> **INPUT**:
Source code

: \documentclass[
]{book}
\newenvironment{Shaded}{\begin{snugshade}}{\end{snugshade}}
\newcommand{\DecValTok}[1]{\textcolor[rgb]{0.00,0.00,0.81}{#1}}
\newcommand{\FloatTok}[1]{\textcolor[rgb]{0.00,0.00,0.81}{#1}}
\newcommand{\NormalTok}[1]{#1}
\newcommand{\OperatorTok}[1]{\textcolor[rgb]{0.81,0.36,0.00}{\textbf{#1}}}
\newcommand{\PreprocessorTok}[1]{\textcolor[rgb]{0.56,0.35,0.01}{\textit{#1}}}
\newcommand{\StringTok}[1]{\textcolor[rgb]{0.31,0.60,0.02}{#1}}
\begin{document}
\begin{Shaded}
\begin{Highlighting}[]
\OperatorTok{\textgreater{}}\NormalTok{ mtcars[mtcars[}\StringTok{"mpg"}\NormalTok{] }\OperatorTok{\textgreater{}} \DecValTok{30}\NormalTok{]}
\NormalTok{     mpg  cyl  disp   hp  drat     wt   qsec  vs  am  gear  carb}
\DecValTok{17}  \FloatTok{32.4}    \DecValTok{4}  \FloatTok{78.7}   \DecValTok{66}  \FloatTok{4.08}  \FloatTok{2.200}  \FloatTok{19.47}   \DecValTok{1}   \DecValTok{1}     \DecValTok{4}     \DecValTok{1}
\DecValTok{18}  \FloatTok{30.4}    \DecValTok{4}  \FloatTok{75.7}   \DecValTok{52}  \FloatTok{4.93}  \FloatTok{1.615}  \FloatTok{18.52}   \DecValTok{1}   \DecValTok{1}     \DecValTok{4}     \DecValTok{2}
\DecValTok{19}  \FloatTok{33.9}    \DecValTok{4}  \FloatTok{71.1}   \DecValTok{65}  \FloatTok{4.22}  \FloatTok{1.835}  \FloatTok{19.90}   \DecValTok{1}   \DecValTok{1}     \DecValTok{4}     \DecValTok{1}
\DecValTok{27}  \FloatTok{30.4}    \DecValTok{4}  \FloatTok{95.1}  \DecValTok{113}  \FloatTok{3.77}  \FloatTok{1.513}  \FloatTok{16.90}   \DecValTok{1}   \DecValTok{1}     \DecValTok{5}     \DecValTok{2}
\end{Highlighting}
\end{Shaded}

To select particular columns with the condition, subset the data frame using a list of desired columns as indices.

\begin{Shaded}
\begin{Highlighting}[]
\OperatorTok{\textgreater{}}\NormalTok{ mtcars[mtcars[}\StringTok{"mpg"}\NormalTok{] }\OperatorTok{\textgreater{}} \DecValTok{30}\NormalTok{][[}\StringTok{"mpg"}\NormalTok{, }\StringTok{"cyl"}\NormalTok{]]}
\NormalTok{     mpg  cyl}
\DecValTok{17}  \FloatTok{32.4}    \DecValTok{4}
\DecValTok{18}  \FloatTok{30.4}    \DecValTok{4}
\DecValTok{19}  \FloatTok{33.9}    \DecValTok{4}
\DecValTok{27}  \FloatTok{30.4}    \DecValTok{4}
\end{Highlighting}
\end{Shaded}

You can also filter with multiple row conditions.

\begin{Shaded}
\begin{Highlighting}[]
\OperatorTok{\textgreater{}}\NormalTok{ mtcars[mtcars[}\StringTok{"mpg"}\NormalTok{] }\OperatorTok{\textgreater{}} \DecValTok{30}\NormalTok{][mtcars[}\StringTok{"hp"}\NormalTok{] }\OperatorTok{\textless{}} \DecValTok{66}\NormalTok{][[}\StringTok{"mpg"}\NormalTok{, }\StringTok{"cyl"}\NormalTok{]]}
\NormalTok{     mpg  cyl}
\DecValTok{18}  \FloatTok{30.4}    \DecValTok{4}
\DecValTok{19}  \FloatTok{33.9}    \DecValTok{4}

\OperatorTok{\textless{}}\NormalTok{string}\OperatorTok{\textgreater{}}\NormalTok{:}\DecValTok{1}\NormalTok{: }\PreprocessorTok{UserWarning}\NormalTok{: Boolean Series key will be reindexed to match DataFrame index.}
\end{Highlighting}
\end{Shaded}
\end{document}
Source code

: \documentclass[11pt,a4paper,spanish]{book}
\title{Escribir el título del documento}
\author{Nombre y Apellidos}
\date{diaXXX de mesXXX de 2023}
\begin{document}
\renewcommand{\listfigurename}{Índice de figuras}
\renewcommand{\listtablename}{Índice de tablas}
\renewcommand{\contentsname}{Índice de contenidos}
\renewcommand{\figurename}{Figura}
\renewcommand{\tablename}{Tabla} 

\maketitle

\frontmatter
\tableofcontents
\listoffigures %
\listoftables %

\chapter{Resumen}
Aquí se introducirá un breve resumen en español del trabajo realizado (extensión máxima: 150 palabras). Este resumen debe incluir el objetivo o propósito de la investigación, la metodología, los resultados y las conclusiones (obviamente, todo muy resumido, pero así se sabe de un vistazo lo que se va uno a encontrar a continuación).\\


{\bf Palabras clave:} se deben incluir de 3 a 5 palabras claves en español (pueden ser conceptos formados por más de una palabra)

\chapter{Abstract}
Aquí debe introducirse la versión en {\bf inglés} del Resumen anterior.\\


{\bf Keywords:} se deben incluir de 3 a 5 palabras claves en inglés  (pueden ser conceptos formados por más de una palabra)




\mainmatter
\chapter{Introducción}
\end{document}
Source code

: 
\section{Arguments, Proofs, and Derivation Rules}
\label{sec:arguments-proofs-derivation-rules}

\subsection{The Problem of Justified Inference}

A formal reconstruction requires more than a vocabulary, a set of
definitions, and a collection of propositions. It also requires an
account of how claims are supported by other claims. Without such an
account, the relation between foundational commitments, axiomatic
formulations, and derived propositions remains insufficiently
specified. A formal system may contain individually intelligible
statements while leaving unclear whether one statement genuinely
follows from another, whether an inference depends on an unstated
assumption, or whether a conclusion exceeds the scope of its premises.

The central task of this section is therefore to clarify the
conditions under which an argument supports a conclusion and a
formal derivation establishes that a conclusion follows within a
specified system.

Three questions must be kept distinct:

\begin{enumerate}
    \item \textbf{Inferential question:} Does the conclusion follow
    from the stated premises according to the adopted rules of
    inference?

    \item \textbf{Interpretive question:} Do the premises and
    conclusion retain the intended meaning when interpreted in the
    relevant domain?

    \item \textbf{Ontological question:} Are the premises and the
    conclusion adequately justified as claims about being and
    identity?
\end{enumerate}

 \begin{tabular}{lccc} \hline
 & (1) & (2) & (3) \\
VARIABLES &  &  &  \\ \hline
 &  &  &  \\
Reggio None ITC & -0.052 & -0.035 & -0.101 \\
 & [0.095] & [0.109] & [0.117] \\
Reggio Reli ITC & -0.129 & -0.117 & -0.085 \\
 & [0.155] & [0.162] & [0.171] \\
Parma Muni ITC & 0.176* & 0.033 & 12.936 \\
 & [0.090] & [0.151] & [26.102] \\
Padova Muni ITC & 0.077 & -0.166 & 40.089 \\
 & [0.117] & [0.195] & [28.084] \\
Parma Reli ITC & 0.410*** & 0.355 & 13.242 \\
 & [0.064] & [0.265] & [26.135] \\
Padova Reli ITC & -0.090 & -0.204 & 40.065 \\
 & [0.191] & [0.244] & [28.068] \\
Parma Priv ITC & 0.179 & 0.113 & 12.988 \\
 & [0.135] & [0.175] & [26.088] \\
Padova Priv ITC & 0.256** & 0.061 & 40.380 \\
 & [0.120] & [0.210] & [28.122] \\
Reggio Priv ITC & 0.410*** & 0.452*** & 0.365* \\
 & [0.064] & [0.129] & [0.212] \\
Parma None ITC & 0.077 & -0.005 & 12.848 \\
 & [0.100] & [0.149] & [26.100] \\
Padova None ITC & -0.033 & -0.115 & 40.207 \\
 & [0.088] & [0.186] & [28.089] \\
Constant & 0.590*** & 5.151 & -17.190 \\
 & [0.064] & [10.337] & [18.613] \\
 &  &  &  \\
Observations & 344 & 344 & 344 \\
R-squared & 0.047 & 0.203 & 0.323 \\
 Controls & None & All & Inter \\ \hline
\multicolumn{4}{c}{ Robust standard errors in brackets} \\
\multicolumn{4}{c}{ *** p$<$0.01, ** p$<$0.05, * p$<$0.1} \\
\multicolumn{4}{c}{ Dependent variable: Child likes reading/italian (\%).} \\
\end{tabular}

> **YOUR ASSIGNMENT**:
From the records above, print exactly the lines that run from the line with "[0.151] & [26.102] \\" to the line with "[0.129] & [0.212] \\", inclusive.

> **ANSWER TO THE EXERCISE**:
 & [0.090] & [0.151] & [26.102] \\
Padova Muni ITC & 0.077 & -0.166 & 40.089 \\
 & [0.117] & [0.195] & [28.084] \\
Parma Reli ITC & 0.410*** & 0.355 & 13.242 \\
 & [0.064] & [0.265] & [26.135] \\
Padova Reli ITC & -0.090 & -0.204 & 40.065 \\
 & [0.191] & [0.244] & [28.068] \\
Parma Priv ITC & 0.179 & 0.113 & 12.988 \\
 & [0.135] & [0.175] & [26.088] \\
Padova Priv ITC & 0.256** & 0.061 & 40.380 \\
 & [0.120] & [0.210] & [28.122] \\
Reggio Priv ITC & 0.410*** & 0.452*** & 0.365* \\
 & [0.064] & [0.129] & [0.212] \\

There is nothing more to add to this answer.